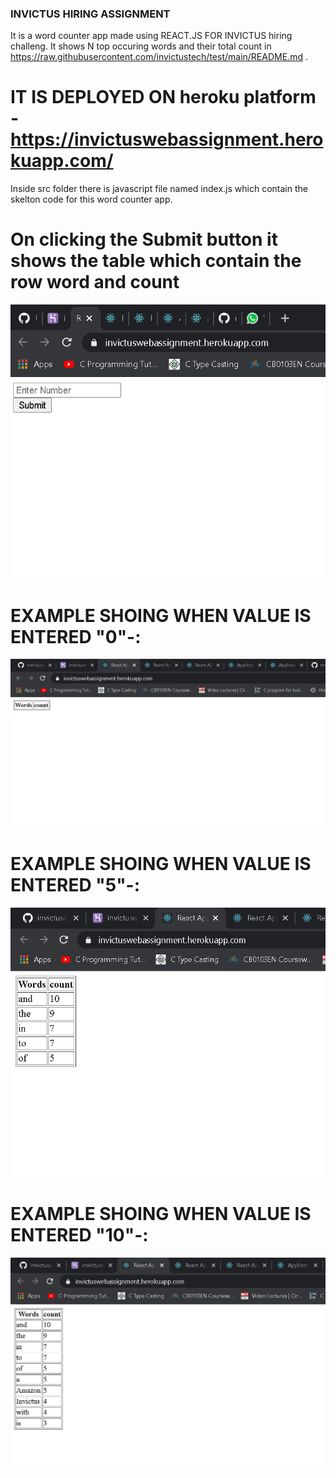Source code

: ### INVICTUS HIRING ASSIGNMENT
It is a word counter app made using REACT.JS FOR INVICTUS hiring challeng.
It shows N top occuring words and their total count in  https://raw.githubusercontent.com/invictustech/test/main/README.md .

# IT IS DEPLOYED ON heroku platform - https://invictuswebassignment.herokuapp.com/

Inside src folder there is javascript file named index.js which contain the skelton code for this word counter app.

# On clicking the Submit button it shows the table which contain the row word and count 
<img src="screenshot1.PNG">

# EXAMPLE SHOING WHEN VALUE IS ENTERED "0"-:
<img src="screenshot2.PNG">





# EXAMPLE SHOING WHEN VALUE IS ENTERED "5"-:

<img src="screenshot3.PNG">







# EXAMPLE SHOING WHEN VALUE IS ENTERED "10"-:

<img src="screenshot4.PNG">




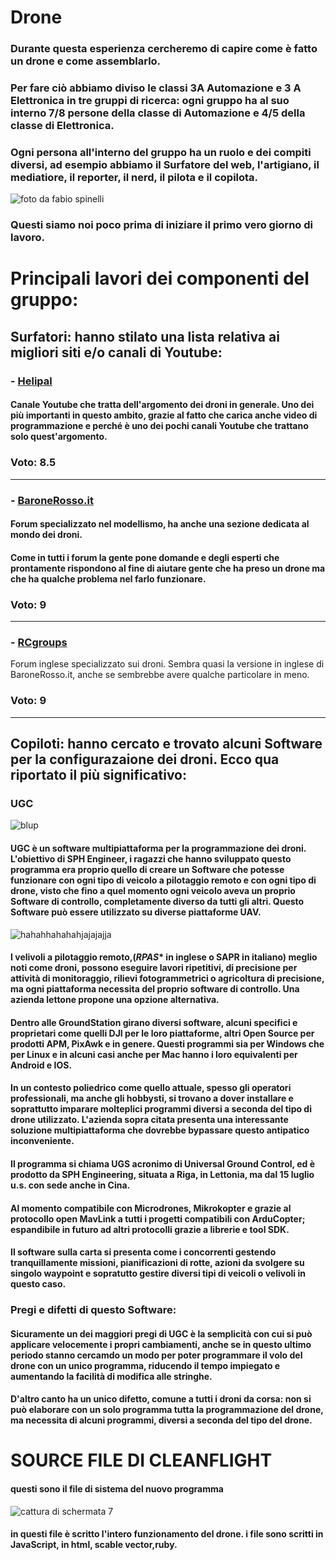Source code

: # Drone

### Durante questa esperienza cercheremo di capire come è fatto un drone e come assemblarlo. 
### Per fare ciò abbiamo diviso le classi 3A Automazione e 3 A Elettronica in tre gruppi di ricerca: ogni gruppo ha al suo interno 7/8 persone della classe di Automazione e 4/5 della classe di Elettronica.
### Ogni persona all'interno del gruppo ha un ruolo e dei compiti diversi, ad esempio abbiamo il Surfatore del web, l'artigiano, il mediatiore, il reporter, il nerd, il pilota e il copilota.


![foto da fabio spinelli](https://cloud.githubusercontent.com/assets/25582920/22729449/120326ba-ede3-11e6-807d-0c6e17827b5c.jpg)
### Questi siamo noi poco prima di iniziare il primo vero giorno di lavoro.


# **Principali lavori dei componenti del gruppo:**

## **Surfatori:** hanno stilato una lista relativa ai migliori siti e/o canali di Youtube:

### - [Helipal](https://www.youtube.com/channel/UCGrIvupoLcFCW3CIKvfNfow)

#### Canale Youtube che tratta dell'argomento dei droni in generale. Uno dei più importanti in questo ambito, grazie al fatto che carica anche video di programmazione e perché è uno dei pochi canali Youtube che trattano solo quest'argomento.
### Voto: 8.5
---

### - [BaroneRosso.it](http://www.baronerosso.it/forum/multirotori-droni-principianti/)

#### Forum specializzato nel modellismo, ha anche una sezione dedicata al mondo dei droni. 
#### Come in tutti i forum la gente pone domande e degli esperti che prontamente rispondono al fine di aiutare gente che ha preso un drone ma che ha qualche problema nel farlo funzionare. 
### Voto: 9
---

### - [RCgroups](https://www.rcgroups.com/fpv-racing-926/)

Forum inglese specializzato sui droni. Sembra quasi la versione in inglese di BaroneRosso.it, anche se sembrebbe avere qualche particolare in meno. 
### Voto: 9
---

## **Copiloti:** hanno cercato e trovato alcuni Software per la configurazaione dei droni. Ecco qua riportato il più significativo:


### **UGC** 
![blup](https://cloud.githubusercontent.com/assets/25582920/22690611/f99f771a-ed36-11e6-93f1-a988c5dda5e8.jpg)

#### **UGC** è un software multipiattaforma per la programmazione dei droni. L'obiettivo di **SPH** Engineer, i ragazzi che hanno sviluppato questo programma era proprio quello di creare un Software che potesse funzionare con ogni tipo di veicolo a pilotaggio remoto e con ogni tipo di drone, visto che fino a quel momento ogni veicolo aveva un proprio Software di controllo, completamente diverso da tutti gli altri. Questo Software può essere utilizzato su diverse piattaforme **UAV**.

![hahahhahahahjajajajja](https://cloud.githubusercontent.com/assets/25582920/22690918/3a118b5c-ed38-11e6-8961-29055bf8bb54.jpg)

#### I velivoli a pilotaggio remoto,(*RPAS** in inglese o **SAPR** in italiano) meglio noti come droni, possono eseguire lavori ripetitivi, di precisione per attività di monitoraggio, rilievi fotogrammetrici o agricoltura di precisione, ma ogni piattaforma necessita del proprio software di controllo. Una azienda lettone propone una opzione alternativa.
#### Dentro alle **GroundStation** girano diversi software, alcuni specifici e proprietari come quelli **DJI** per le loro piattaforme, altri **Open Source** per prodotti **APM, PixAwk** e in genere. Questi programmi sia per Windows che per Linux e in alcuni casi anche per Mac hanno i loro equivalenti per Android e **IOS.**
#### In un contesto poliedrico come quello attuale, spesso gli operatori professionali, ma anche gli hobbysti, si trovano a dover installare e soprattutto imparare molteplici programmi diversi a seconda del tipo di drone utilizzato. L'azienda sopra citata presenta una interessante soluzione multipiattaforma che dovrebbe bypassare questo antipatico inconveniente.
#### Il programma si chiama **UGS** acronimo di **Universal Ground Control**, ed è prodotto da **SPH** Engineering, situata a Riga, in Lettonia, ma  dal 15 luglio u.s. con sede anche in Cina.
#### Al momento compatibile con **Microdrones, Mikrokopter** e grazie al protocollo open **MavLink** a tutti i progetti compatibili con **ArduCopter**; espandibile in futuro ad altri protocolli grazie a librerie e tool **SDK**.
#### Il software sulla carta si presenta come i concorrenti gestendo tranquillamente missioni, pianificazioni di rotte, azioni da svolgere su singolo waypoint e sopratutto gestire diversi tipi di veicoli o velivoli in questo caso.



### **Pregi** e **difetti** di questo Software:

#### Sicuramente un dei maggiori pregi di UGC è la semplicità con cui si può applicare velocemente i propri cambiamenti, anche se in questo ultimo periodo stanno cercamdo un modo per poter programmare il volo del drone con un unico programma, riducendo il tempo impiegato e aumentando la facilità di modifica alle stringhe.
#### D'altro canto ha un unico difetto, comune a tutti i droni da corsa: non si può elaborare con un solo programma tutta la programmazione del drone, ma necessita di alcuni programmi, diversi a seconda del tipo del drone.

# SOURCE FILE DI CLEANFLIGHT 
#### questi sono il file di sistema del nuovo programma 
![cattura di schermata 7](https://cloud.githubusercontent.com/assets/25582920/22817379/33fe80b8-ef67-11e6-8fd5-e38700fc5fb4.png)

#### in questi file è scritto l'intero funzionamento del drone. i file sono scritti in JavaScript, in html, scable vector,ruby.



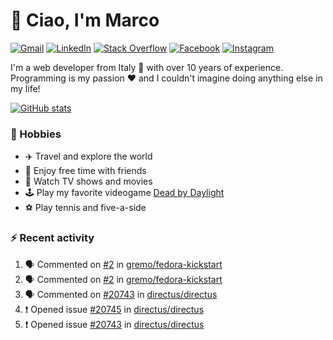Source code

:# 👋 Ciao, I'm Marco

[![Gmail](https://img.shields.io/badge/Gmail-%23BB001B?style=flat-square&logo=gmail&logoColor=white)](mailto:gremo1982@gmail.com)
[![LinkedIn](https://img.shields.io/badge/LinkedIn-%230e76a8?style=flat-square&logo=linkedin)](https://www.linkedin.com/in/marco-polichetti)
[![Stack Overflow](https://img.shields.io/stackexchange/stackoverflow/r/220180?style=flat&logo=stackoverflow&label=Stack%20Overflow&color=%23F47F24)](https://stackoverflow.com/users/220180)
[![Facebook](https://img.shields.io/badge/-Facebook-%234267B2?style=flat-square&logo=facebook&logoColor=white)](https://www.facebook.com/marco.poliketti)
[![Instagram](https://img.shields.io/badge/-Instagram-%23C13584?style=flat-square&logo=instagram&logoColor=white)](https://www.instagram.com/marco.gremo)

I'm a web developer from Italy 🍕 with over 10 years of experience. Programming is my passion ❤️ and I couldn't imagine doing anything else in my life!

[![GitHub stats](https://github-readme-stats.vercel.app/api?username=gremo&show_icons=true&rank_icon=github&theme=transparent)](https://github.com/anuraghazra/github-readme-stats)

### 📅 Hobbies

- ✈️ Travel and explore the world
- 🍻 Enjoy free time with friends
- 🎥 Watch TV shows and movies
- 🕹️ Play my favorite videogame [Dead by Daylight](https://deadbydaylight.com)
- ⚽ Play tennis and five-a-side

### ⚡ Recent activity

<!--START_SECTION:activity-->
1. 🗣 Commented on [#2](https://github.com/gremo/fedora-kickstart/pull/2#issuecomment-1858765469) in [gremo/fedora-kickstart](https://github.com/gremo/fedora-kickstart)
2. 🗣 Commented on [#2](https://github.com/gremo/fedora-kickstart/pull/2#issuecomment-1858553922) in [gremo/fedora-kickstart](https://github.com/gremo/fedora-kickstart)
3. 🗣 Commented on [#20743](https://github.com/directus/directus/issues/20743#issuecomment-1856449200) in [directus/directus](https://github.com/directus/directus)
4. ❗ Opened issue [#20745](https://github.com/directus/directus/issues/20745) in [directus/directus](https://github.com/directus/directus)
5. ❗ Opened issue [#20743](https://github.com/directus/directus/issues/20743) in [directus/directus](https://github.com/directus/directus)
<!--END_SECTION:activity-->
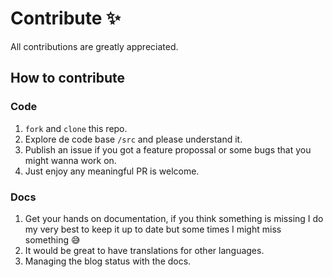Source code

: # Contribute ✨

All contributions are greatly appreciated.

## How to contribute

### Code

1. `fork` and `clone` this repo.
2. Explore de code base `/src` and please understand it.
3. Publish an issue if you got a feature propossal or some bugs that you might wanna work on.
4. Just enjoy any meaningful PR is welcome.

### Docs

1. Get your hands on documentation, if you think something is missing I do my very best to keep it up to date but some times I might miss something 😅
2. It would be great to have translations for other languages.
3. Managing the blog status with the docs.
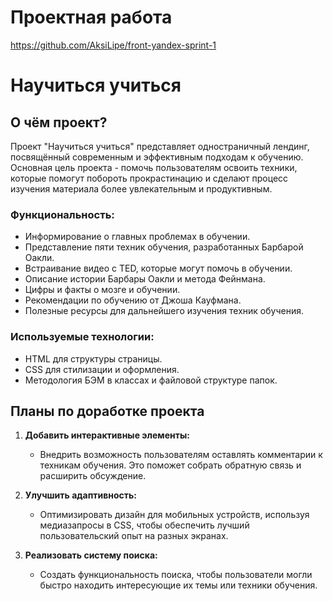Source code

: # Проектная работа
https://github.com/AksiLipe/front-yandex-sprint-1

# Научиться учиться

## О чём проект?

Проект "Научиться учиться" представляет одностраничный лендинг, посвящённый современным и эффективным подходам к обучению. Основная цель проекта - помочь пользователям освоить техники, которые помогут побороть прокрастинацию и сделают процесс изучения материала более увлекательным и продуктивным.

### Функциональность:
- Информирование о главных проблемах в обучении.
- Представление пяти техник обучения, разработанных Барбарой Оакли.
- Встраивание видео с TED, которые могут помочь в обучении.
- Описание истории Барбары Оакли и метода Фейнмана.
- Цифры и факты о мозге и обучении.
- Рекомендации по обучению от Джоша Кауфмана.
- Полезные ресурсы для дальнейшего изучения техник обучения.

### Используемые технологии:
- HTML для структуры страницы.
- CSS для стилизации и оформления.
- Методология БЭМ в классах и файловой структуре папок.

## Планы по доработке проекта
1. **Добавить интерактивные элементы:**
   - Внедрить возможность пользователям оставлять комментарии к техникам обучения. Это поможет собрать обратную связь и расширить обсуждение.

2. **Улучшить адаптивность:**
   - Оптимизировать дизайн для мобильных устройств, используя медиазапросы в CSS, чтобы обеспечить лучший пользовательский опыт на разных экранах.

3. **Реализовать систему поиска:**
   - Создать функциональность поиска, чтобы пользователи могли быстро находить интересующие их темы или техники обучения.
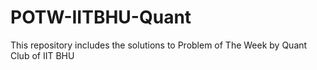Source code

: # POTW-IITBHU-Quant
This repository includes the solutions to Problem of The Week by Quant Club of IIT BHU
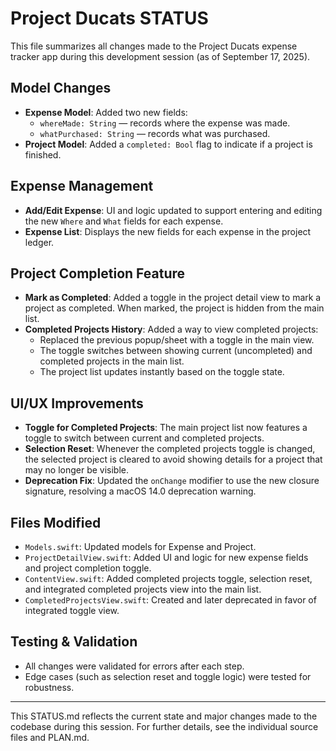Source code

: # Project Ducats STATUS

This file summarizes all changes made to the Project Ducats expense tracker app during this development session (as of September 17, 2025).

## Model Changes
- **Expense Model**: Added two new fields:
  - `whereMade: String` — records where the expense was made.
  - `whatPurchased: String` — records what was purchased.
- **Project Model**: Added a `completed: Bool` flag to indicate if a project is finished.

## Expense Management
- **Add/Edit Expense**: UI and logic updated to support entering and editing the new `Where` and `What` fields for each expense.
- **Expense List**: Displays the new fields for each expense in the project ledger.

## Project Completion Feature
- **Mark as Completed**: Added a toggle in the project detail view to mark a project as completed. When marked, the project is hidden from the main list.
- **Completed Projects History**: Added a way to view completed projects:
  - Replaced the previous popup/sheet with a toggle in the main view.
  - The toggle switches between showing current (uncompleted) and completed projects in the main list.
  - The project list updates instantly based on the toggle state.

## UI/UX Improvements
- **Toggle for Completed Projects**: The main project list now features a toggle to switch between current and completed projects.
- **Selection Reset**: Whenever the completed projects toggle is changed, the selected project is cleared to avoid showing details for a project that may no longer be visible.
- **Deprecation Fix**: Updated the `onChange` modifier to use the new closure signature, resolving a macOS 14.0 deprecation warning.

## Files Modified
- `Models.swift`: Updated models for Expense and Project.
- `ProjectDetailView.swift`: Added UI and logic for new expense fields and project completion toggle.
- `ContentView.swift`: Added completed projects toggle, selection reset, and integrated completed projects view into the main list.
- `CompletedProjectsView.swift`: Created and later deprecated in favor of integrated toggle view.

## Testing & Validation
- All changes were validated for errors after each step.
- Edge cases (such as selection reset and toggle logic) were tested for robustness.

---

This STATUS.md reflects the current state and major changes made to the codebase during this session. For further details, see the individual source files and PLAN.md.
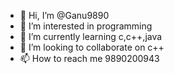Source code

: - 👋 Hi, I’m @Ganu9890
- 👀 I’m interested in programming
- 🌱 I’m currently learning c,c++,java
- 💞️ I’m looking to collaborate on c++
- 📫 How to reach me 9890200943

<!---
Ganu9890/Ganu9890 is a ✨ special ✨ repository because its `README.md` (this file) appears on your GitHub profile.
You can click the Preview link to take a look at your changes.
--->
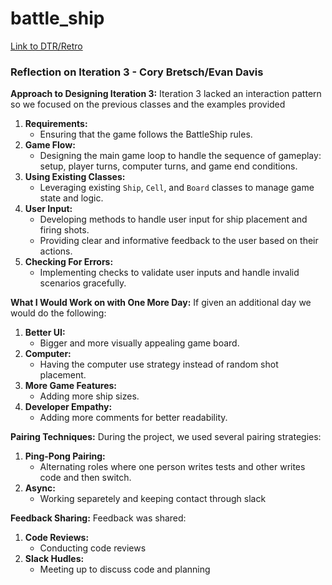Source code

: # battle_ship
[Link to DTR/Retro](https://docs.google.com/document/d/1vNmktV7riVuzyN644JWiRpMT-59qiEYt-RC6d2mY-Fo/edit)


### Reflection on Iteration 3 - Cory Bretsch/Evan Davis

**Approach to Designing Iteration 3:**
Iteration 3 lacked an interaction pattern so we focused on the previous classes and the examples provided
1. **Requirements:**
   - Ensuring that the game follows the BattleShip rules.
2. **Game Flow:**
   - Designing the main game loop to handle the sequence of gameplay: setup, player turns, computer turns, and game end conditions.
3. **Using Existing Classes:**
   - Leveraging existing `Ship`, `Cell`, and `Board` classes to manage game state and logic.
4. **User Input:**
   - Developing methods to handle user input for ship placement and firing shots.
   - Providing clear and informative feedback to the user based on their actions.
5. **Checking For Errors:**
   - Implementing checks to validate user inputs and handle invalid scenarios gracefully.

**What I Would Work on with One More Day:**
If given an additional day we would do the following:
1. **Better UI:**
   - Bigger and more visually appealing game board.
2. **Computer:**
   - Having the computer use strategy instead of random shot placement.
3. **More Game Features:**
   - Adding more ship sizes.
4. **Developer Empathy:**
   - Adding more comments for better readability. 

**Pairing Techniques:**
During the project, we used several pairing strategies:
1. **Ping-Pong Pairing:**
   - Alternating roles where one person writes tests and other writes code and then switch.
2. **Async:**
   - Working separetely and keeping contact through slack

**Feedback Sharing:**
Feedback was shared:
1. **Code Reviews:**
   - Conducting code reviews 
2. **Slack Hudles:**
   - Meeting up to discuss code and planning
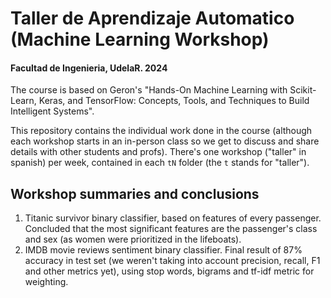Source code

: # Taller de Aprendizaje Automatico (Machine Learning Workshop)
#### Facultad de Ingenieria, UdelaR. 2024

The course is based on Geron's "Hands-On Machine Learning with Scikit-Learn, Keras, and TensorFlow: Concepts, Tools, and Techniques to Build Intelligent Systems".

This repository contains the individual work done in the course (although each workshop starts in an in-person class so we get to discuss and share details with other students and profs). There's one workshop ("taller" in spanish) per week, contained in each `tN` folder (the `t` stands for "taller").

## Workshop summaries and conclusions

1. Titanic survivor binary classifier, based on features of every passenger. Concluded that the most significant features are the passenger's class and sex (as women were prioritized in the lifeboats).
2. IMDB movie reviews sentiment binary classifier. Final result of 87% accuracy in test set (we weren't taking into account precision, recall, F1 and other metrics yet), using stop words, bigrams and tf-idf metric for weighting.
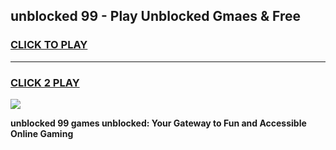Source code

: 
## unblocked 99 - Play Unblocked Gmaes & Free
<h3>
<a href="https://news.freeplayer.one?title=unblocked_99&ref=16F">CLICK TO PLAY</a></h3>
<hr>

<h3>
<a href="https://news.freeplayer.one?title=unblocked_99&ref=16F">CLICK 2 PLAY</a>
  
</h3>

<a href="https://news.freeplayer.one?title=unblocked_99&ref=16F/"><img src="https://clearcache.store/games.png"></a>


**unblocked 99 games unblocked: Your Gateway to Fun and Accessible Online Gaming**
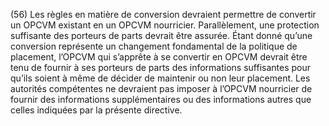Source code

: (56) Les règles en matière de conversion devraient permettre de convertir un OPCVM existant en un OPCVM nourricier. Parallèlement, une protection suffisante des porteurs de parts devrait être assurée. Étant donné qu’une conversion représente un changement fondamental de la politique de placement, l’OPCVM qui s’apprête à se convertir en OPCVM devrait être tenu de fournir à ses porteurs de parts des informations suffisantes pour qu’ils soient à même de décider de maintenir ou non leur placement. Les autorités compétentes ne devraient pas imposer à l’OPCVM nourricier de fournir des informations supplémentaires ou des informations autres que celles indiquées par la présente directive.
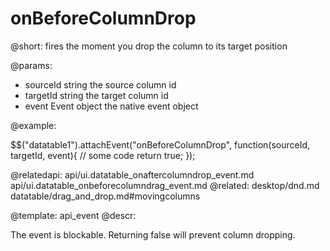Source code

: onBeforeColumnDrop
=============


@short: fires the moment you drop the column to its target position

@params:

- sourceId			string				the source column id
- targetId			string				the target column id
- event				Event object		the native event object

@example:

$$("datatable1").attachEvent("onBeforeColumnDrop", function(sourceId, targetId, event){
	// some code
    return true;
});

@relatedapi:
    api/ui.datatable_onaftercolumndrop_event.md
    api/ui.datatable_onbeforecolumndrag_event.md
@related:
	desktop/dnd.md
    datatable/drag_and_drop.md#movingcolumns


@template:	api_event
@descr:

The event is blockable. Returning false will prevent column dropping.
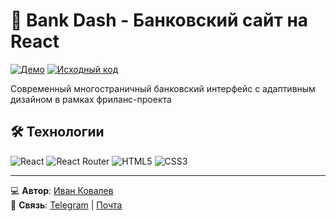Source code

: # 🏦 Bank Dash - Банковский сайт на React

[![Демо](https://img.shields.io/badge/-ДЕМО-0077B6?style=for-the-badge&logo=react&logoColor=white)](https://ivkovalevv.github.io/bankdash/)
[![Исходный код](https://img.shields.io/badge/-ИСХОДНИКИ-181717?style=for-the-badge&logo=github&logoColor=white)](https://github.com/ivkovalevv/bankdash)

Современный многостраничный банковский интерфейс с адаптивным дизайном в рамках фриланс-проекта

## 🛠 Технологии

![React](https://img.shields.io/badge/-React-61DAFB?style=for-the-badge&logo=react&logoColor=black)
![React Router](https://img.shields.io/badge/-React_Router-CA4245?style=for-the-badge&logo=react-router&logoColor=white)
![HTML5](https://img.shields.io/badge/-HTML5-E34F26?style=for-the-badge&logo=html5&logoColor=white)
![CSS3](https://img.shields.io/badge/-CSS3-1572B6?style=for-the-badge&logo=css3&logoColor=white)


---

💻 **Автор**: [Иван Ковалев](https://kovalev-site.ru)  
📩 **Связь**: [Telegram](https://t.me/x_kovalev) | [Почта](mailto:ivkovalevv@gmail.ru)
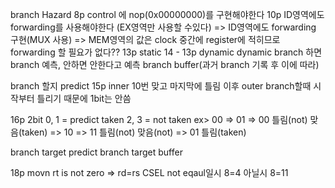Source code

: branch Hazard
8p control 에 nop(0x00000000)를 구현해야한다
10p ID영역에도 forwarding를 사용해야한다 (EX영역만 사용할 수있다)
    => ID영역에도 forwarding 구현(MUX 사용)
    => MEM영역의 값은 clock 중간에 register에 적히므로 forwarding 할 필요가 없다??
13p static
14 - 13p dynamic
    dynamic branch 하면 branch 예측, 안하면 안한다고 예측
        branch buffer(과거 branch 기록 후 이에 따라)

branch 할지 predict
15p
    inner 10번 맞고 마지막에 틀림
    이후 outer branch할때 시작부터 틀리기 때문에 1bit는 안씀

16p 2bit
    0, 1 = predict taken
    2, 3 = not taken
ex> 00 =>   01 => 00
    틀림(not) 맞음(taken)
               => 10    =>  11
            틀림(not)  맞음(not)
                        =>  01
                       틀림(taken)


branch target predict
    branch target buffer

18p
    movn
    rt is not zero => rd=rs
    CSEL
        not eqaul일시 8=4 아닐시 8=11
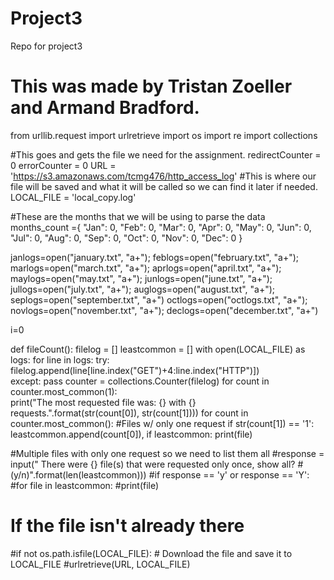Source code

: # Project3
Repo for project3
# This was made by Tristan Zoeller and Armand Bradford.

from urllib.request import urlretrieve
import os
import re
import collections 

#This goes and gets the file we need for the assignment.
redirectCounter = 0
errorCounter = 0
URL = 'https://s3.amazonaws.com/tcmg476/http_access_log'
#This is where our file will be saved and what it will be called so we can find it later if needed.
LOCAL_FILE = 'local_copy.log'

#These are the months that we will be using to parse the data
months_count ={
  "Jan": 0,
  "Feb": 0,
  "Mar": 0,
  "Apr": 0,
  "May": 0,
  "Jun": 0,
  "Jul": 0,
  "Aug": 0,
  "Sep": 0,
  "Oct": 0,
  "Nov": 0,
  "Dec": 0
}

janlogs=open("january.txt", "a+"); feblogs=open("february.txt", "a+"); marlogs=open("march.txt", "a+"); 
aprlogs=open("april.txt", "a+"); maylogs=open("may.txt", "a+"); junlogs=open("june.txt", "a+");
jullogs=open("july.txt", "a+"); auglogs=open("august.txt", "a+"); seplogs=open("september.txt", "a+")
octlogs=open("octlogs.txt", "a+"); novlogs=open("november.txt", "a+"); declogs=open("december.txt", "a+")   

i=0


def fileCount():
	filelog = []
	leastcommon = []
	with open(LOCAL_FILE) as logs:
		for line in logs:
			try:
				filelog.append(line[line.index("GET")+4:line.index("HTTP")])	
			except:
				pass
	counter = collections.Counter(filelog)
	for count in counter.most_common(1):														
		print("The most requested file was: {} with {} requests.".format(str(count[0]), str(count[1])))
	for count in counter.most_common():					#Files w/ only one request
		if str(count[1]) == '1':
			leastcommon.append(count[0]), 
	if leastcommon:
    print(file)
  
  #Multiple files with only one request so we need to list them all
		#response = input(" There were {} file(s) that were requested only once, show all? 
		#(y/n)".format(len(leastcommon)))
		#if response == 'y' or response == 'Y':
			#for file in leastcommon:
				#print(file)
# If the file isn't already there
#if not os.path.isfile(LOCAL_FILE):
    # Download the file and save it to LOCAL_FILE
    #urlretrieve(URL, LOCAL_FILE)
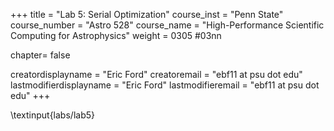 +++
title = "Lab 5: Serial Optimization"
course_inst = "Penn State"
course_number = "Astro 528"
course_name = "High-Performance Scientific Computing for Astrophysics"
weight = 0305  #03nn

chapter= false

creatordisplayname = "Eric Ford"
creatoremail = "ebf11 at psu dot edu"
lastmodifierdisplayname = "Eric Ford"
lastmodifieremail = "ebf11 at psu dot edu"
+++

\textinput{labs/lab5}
- - - - - - -
ACTIVITY:
Match on "Techniques": copy every line in the records that has it.

YOUR RESPONSE:
**Pairing Techniques:**
The course is based on Geron's "Hands-On Machine Learning with Scikit-Learn, Keras, and TensorFlow: Concepts, Tools, and Techniques to Build Intelligent Systems".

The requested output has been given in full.